He’s a lawyer, thicko!

3 de septiembre de 2015


The brass bands of New Orleans played a very important part in the international development of jazz towards the end of the 19th Century, by mixing typical African sounds with military melodies, resulting in an exclusive new sound which became fully identified with the state of Louisiana.

Although no single format exists, these bands are usually made up of three sections: Brass [horn section], woodwind [reed instruments] and rhythm   [percussion]. The most typical instruments are the trombones and trumpets amongst the brass; saxophones, clarinets and flutes amongst the woodwind. The rhythm section allowed for more variety, combining piano, guitar, drums and small percussion instruments.

Playing music is important. It implies many things. It’s to do with making history, being part of a group or a community. It means letting yourself get carried along by art and feelings. The world of cornet and drum bands is no different. In fact, that’s exactly what they are about. A lot could be said of these bands, but I am only going to talk about their capacity to conjure up images and feelings.

Last December, the cornet and trumpet band belonging to the El Paso and La Esperanza brotherhoods took us back to far off times and places. They transported us back in time to a New Orleans jazz club. And it wasn’t just because of the instruments or the way the band was set up. It wasn’t even because of the pieces they played. It was more than that. They actually believed in it. They really felt they were other musicians from another time.

The work of the musical director was outstanding, especially the arrangements which Alfonso López created especially for the occasion, superbly adapting Works which had never been played before by a cornet and drum band.

The concert began with a Christmas medley. This was followed by a rendition of “Concierto de Aranjuez” in a solo trumpet and brass version which was outstanding due to its drum accompaniment. The superb trumpet solo by Mario Gutiérrez totally silenced the church.

Next it was the turn of ‘Abba Gold’, when they played some of the Swedish group’s classics such as ‘Dancing Queen’, ‘Mamma Mia’, ‘Fernando’ and ‘The winner takes it all’.

To round things off came ‘Can’t take my eyes off you’, a sixties number composed by Bob Crewe and Bob Gaudio. This was something novel since it added a woodwind section to the typical rock band instruments [guitar, drums, bass and piano].

To see them in action was an absolute delight, both because of how they were positioned and how well they worked together. Particularly interesting was the percussion which, in addition to the usual drums and bass drums of this type of band, included a drum set, kettle drums, cymbals and small percussion instruments.

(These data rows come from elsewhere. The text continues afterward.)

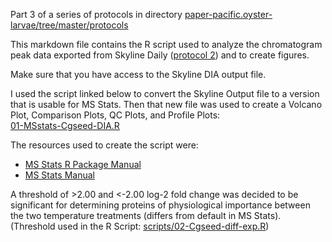 Part 3 of a series of protocols in directory [paper-pacific.oyster-larvae/tree/master/protocols](https://github.com/grace-ac/paper-pacific.oyster-larvae/tree/master/protocols)

This markdown file contains the R script used to analyze the chromatogram peak data exported from Skyline Daily ([protocol 2](https://github.com/grace-ac/paper-pacific.oyster-larvae/blob/master/protocols/02-SkylineDaily-protocol.md)) and to create figures. 

Make sure that you have access to the Skyline DIA output file.

I used the script linked below to convert the Skyline Output file to a version that is usable for MS Stats. Then that new file was used to create a Volcano Plot, Comparison Plots, QC Plots, and Profile Plots:      
[01-MSstats-Cgseed-DIA.R](https://github.com/grace-ac/paper-pacific.oyster-larvae/blob/master/scripts/01-MSstats-Cgseed-DIA.R)

The resources used to create the script were:    
- [MS Stats R Package Manual](https://bioconductor.org/packages/release/bioc/manuals/MSstats/man/MSstats.pdf)
- [MS Stats Manual](http://msstats.org/wp-content/uploads/2017/01/MSstats_v3.7.3_manual.pdf)

A threshold of >2.00 and <-2.00 log-2 fold change was decided to be significant for determining  proteins of physiological importance between the two temperature treatments (differs from default in MS Stats). (Threshold used in the R Script: [scripts/02-Cgseed-diff-exp.R](https://github.com/grace-ac/paper-pacific.oyster-larvae/blob/master/scripts/02-Cgseed-diff-exp.R))

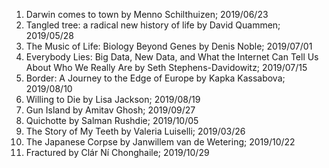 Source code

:
1. Darwin comes to town by Menno Schilthuizen; 2019/06/23
2. Tangled tree: a radical new history of life by David Quammen; 2019/05/28
3. The Music of Life: Biology Beyond Genes by Denis Noble; 2019/07/01 
4. Everybody Lies: Big Data, New Data, and What the Internet Can Tell Us About Who We Really Are by Seth Stephens-Davidowitz; 2019/07/15
5. Border: A Journey to the Edge of Europe by Kapka Kassabova; 2019/08/10
6. Willing to Die by Lisa Jackson; 2019/08/19
7. Gun Island by Amitav Ghosh; 2019/09/27
8. Quichotte by Salman Rushdie; 2019/10/05
9. The Story of My Teeth by Valeria Luiselli; 2019/03/26
10. The Japanese Corpse by Janwillem van de Wetering; 2019/10/22 
11. Fractured by Clár Ní Chonghaile; 2019/10/29
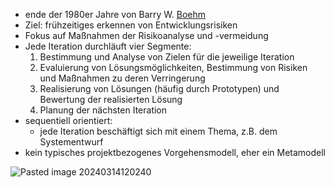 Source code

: - ende der 1980er Jahre von  Barry W. [Boehm](Persönlichkeiten%20und%20Organisationen/Boehm.md) 
- Ziel: frühzeitiges erkennen von Entwicklungsrisiken
- Fokus auf Maßnahmen der Risikoanalyse und -vermeidung
- Jede Iteration durchläuft vier Segmente:
	1. Bestimmung und Analyse von Zielen für die jeweilige Iteration
	2. Evaluierung von Lösungsmöglichkeiten, Bestimmung von Risiken und Maßnahmen zu deren Verringerung
	3. Realisierung von Lösungen (häufig durch Prototypen) und Bewertung der realisierten Lösung
	4. Planung der nächsten Iteration
- sequentiell orientiert: 
	- jede Iteration beschäftigt sich mit einem Thema, z.B. dem Systementwurf
- kein typisches projektbezogenes Vorgehensmodell, eher ein Metamodell





![Pasted image 20240314120240](Screenshots/Pasted%20image%2020240314120240.png) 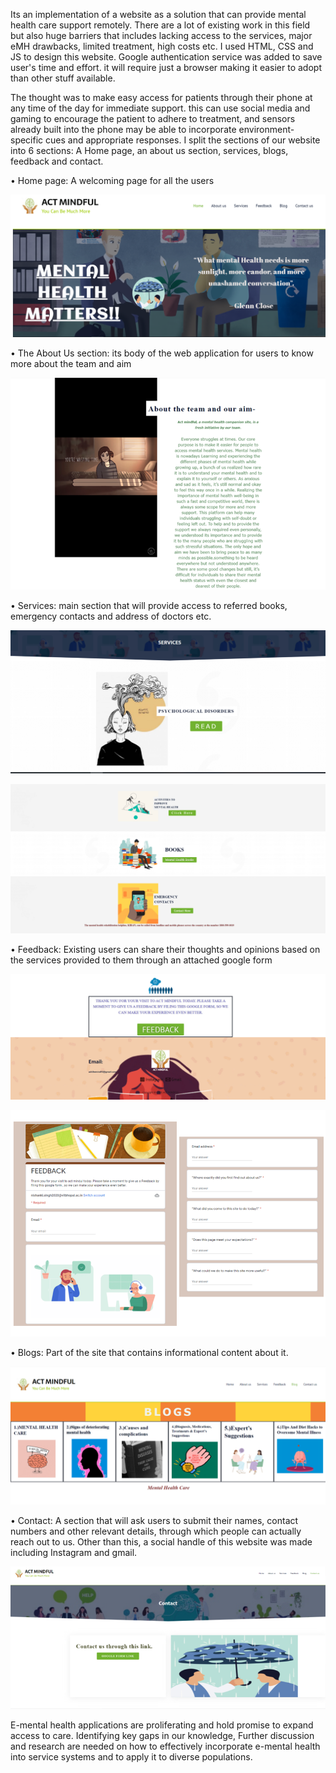 Its an implementation of a website as a solution that can provide mental health care support remotely. There are a lot of existing work in this field but also huge barriers that includes lacking access to the services, major eMH drawbacks, limited treatment, high costs etc. I used HTML, CSS and JS to design this website. Google authentication service was added to save user's time and effort. it will require just a browser making it easier to adopt than other stuff available.

The thought was to make easy access for patients through their phone at any time of the day for immediate support. this can use social media and gaming to encourage the patient to adhere to treatment, and sensors already built into the phone may be able to incorporate environment-specific cues and appropriate responses. I split the sections of our website into 6 sections: A Home page, an about us section, services, blogs, feedback and contact.

• Home page:
A welcoming page for all the users

![Home](Home.png)


• The About Us section:
its body of the web application for users to know more about the team and aim

![About us](About%20us.png)


• Services:
main section that will provide access to referred books, emergency contacts and address of doctors etc.

![Services](Services.png)

![Services1](Services1.png)


• Feedback:
Existing users can share their thoughts and opinions based on the services provided to them through an attached google form

![Feedback](Feedback.png)

![ResponsiveFeedback](ResponsiveFeedback.png)


• Blogs:
Part of the site that contains informational content about it.

![Blogs](Blogs.png)


• Contact:
A section that will ask users to submit their names, contact numbers and other relevant details, through which people can actually reach out to us. Other than this, a social handle of this website was made including Instagram and gmail. 

![Contact](Contact.png)

E-mental health applications are proliferating and hold promise to expand access to care. Identifying key gaps in our knowledge, Further discussion and research are needed on how to effectively incorporate e-mental health into service systems and to apply it to diverse populations.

Why am I writing this? It’s over now. It’s nothing new. It’s already been talked about by lots of people. However, I would like to mention a conversation I had with an acquaintance of mine about this concert. When talking about the repertoire and the work which was involved, that person came out with this. No punches pulled, if you see what I mean:

  • ‘They’ve put a lot of work into it, there’s no doubt about that. But it’s not that they have a lot else to do, is it? They have all the time in the world and rehearse for hours every day’.
  • ‘Do you really think so? Did you like the solo in ‘Concierto de Aranjuez?’
  • ‘Yes’.
  • ‘Well, the one who played it is a lawyer, thicko!’.